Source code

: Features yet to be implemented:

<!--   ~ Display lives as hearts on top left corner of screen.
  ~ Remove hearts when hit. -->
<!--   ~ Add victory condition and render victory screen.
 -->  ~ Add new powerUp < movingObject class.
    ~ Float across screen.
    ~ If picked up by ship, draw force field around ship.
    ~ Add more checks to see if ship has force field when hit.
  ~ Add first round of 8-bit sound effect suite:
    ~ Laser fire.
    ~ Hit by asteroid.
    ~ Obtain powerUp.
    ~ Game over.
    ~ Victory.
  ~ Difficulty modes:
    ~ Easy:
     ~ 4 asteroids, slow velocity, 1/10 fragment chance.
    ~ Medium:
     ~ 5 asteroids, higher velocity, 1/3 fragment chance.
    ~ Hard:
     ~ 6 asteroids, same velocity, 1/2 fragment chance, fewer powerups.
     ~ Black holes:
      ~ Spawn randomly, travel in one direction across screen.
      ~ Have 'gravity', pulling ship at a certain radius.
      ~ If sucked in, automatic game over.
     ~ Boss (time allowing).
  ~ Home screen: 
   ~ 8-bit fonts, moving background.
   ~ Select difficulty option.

--*--

● WORK TO COMPLETE:
Within the material above, how many lines include the string "field"? Give only the number.

● SOLUTION TO THIS PROBLEM:
2